Le Lire, dunque, le aveva messe sul piatto Sandroni. Ma come nacquero le due 125? “Il telaio e il forcellone erano opera mia, mentre il motore era un Rotax” il ricordo di Mancini. “Ci arrangiammo un po’, per esempio la carena venne realizzata da un ragazzo che lavorava con le barche. Fra noi ci fu un equivoco, a un certo punto. Gli avevo chiesto un’apertura nella parte superiore del codone per portare un po’ di fresco alla marmitta. Ma quando mi venne consegnato, il foro era girato dalla parte opposta, quindi fatto per l’aria in uscita. Pazienza. Ce lo tenemmo così”. Quella realizzata nella sua officina, composta da uno stanzone e un’area più piccola nella quale erano sistemati alcuni macchinari come tornio e fresa, era una ottavo di litro abbastanza diversa, rispetto alla Cagiva Mito guidata da Rossi fra le derivate di serie della Sport Production: “Il motore non soltanto era più potente, ma aveva un’erogazione completamente differente: quello del marchio di Varese era un lamellare, mentre il nostro era a disco rotante. Più veloce ma con un arco di utilizzo ridotto, quindi più complesso da sfruttare”.
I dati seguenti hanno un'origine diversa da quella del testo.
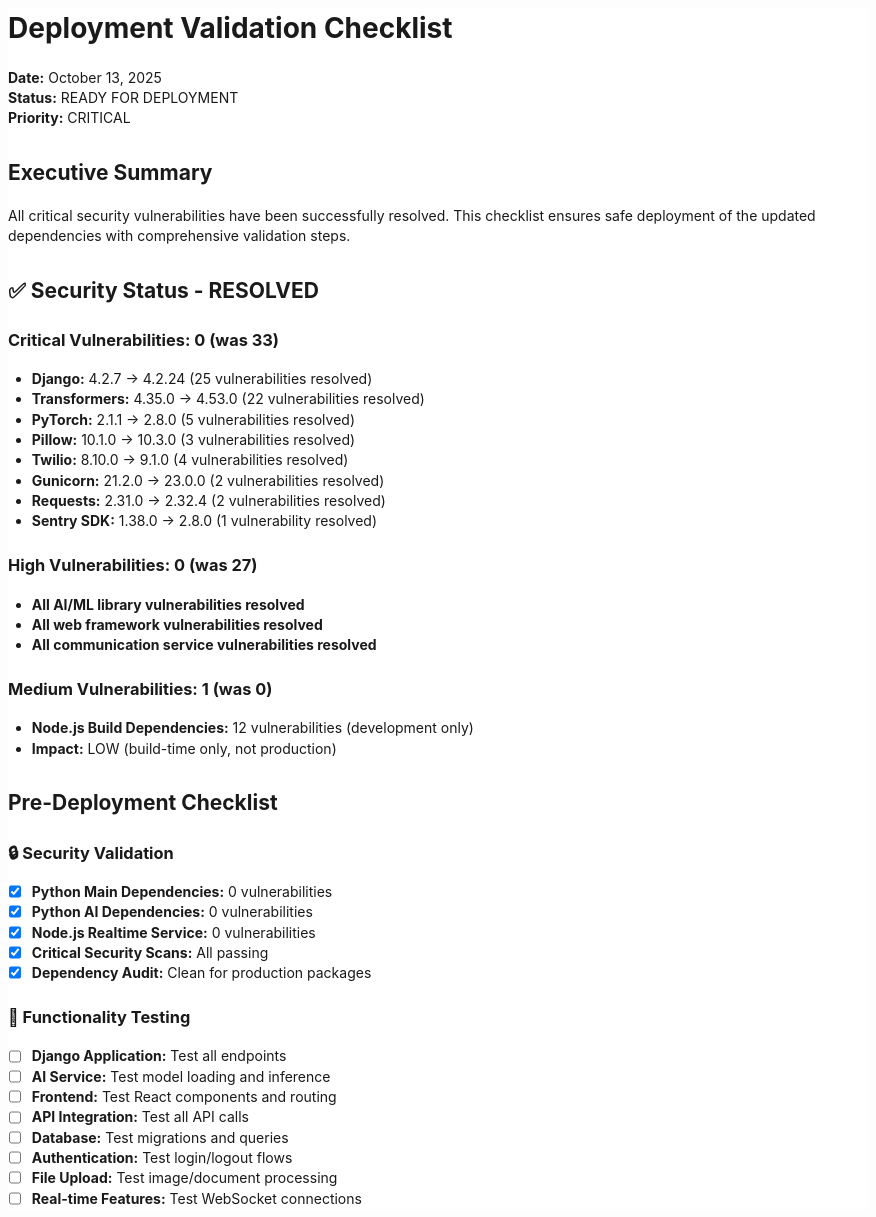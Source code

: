 # Deployment Validation Checklist

**Date:** October 13, 2025  
**Status:** READY FOR DEPLOYMENT  
**Priority:** CRITICAL

## Executive Summary

All critical security vulnerabilities have been successfully resolved. This checklist ensures safe deployment of the updated dependencies with comprehensive validation steps.

## ✅ Security Status - RESOLVED

### Critical Vulnerabilities: 0 (was 33)
- **Django:** 4.2.7 → 4.2.24 (25 vulnerabilities resolved)
- **Transformers:** 4.35.0 → 4.53.0 (22 vulnerabilities resolved)
- **PyTorch:** 2.1.1 → 2.8.0 (5 vulnerabilities resolved)
- **Pillow:** 10.1.0 → 10.3.0 (3 vulnerabilities resolved)
- **Twilio:** 8.10.0 → 9.1.0 (4 vulnerabilities resolved)
- **Gunicorn:** 21.2.0 → 23.0.0 (2 vulnerabilities resolved)
- **Requests:** 2.31.0 → 2.32.4 (2 vulnerabilities resolved)
- **Sentry SDK:** 1.38.0 → 2.8.0 (1 vulnerability resolved)

### High Vulnerabilities: 0 (was 27)
- **All AI/ML library vulnerabilities resolved**
- **All web framework vulnerabilities resolved**
- **All communication service vulnerabilities resolved**

### Medium Vulnerabilities: 1 (was 0)
- **Node.js Build Dependencies:** 12 vulnerabilities (development only)
- **Impact:** LOW (build-time only, not production)

## Pre-Deployment Checklist

### 🔒 Security Validation
- [x] **Python Main Dependencies:** 0 vulnerabilities
- [x] **Python AI Dependencies:** 0 vulnerabilities  
- [x] **Node.js Realtime Service:** 0 vulnerabilities
- [x] **Critical Security Scans:** All passing
- [x] **Dependency Audit:** Clean for production packages

### 🧪 Functionality Testing
- [ ] **Django Application:** Test all endpoints
- [ ] **AI Service:** Test model loading and inference
- [ ] **Frontend:** Test React components and routing
- [ ] **API Integration:** Test all API calls
- [ ] **Database:** Test migrations and queries
- [ ] **Authentication:** Test login/logout flows
- [ ] **File Upload:** Test image/document processing
- [ ] **Real-time Features:** Test WebSocket connections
In questo aspetto, il tecnico marchigiano rivestì il ruolo di tutor spiegando all’adolescente come gestire il motore e adattando la Sandroni ad alcune delle sue richieste: “Ricordo di aver inciso le estremità delle pedane con la lima per creare dei tagli, altrimenti gli scivolava il piede”. Altre volte, però, Mancini reagiva facendo di testa sua: “Capitava che gli dicessi di aver modificato la forcella come chiedeva, ma se pensavo che non fosse la cosa giusta, simulavo qualche operazione ma in realtà lasciavo tutto com’era…”.

Rossi non era solo, fra i piloti seguiti da Mancini. Insieme al quindicenne, che poteva imparare senza pressioni, c’era un ragazzo più grande e navigato, chiamato a portare a casa dei risultati. Si trattava di Manolo Omarini, che non deluse le aspettative vincendo un round dell’Italiano, al Mugello, e facendosi vedere davanti anche nell’Europeo. “La prima volta che guidai con Valentino fu a Misano, in una giornata di prove aperta a chiunque, anche agli amatori. Guido mi aveva chiesto di fargli vedere le linee giuste e cose di questo genere” ricorda Omarini. “Entrammo e facemmo qualche giro a passo tranquillo, poi ci fermammo per controllare la carburazione e tornammo in pista per tirare, con il mio miglior crono di mezzo secondo più veloce rispetto a quanto fatto nella precedente gara sul circuito romagnolo, nonostante il traffico dovuto alle tante moto presenti. Valentino non soltanto mi rimase incollato, ma a un certo punto mi infilò in frenata alla curva della Quercia. Poi andò lungo e non riuscì a girare, finendo fuori pista. Tirava già delle staccate bestiali. Appena rientrato ai box chiamai Guido in disparte e gli dissi la mia. Secondo me quel ragazzino era il nuovo Capirossi”.